Hi Star1, U are a person who gives a good thought to the q,before attempting it,some1 who has good 'brains'...what made u think for pheochromocytoma here...just curious...thatz all..
Thanks

GLwinksmiling face

___________________
"Obstacles are those frightful things you see when you take your EYES off your goal."

  #7

Robbin you are Correct,

guys I am sorry, Actually i was going to sleep and just did not read the Q carefully,

This is CONN syndeome having Hypernatremia, Hypokalemia, metabolic Alkalosis ( high HCO3)

CONN syndrome is a primary Hyperaldosteronism

Now Q how can we differentiate between primary verses sec, Hyperaldosteronism?

In primary there is Hypernatremia and decrease level of renin, while in sec. there is no Hypernatremia and increase renini level...........................

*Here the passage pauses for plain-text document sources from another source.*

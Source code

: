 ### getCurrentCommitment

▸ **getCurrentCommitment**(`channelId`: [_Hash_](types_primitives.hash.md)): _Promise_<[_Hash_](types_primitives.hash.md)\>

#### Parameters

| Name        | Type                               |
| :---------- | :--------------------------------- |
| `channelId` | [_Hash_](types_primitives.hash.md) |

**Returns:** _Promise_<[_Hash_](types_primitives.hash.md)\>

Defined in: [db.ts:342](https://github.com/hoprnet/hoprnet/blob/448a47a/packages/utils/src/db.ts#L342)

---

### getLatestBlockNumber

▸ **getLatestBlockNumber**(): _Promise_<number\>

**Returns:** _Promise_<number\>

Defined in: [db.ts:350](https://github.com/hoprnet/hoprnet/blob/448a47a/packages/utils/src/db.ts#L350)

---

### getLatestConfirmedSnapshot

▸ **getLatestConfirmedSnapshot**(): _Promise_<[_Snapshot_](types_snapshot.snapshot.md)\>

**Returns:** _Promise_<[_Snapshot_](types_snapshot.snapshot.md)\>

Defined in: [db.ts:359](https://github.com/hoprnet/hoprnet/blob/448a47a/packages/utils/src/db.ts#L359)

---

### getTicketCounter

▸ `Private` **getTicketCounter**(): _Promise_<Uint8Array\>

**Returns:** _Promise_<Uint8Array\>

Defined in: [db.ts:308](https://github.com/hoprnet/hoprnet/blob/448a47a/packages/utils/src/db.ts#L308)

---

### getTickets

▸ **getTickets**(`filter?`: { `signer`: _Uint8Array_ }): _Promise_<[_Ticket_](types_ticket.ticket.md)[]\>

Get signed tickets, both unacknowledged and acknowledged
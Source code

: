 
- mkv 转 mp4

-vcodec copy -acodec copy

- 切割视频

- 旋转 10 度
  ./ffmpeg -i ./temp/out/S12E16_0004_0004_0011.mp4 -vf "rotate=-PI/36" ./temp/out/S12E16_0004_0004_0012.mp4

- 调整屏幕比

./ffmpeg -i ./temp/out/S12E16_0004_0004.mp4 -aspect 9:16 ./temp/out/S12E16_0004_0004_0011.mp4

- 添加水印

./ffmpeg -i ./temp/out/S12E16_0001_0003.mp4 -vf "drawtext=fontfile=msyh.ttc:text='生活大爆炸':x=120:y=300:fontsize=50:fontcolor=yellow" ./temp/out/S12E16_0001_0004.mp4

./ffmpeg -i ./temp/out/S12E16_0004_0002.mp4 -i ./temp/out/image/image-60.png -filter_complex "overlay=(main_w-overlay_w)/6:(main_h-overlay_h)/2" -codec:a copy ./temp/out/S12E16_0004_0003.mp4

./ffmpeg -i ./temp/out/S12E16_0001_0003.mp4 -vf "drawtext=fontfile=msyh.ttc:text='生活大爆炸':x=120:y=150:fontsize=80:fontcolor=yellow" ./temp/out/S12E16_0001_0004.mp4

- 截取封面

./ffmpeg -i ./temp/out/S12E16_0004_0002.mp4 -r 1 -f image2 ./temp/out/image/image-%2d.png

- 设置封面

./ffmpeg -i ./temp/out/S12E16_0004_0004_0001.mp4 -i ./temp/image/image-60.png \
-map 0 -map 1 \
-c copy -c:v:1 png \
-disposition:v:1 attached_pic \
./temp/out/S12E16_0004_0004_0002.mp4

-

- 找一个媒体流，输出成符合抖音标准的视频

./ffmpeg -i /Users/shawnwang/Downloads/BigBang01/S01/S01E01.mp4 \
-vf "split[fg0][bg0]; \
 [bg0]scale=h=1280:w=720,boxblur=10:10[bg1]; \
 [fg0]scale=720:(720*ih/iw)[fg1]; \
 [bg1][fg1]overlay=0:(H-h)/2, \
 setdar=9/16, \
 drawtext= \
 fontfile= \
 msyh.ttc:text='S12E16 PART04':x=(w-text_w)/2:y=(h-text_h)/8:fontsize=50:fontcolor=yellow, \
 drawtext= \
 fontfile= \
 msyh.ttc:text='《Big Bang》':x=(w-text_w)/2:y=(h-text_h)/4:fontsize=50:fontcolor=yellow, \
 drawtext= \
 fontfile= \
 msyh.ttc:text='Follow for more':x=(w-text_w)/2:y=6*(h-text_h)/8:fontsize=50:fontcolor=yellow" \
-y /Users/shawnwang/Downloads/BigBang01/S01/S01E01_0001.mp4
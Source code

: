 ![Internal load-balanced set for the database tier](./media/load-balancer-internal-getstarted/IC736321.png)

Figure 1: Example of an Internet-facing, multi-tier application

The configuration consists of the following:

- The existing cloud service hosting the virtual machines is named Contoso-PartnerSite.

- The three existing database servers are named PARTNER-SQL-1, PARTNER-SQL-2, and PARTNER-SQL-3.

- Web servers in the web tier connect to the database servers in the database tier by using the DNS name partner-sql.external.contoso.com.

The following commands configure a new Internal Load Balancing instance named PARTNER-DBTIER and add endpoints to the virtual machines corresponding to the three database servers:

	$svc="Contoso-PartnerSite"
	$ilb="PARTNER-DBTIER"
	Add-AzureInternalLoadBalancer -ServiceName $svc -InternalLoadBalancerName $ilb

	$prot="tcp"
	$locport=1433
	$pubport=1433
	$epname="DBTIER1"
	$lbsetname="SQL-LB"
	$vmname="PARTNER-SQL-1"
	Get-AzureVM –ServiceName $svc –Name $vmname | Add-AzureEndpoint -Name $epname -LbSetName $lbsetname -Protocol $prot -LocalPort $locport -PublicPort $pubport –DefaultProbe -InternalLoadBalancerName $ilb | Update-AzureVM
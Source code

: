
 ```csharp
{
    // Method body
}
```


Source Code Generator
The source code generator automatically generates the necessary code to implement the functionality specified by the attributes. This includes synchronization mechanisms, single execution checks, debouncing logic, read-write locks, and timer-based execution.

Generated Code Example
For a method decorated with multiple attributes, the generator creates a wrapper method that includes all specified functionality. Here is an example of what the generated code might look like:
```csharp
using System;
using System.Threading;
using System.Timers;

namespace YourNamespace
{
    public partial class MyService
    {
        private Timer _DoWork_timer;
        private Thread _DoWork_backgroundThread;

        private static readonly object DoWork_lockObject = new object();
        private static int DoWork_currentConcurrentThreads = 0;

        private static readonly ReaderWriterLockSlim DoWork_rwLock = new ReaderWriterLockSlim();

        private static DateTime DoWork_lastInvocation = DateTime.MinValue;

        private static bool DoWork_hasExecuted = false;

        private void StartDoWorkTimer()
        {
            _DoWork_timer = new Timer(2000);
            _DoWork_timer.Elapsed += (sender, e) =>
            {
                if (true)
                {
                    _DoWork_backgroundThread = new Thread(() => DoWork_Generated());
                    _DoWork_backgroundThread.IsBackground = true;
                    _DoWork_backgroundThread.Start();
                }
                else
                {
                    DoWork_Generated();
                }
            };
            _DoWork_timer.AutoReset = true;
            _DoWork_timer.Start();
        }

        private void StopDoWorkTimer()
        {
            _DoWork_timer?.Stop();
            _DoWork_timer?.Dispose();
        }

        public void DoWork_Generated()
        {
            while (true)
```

Now I need one clarification ..................

what happened to pulse rate in Hypertension?


  #8

Ans is CT scan of the abdomen-->CONNS $

Pulse rate can be normal-->except in pheochromocytoma( where we have episodic HTN with S/S of sympathetic hyperactivity) so If the case was of a pheochromocytoma ,along with this massive pressure elevation,one shld be tachycardic and diaphoretic etc.....
Regarding secondary hyperaldo--->yes its renin DEPENDENT hyperaldo and primary is renin INDEPENDENT..hypernatremia per se is not seen with secondary hyperaldo,,though we do have NA and H20 retention,H2O is retained more than NA,and so we dont NA levels of the given range as above in secon hyper aldo..we dont get HTN(diastolic) with secon hyper aldo-->except renal artery stenosis( p/ex shows abd bruits,HTN resistant to therapy,dearrangements in renal lab parameters-->next step is captopril scan /u/s and confirmed by MRA-->here history ,P/EX and lab doesnt support any evidence for renal artery stenosis-->so no need of renal scan here...regarding renal vein renin levels-->this is a cumbersome,invasive test,not done acutely)

So YOUNG PT +HTN + HYPOKALEMIA +HYPERNATREMIA with negative P/E( for secondary aldo)--->think of primary hyperaldo until proven otherwise....


GLwink

Edited by Aashi on 12/19/06 - 02:15 PM

___________________
"Obstacles are those frightful things you see when you take your EYES off your goal."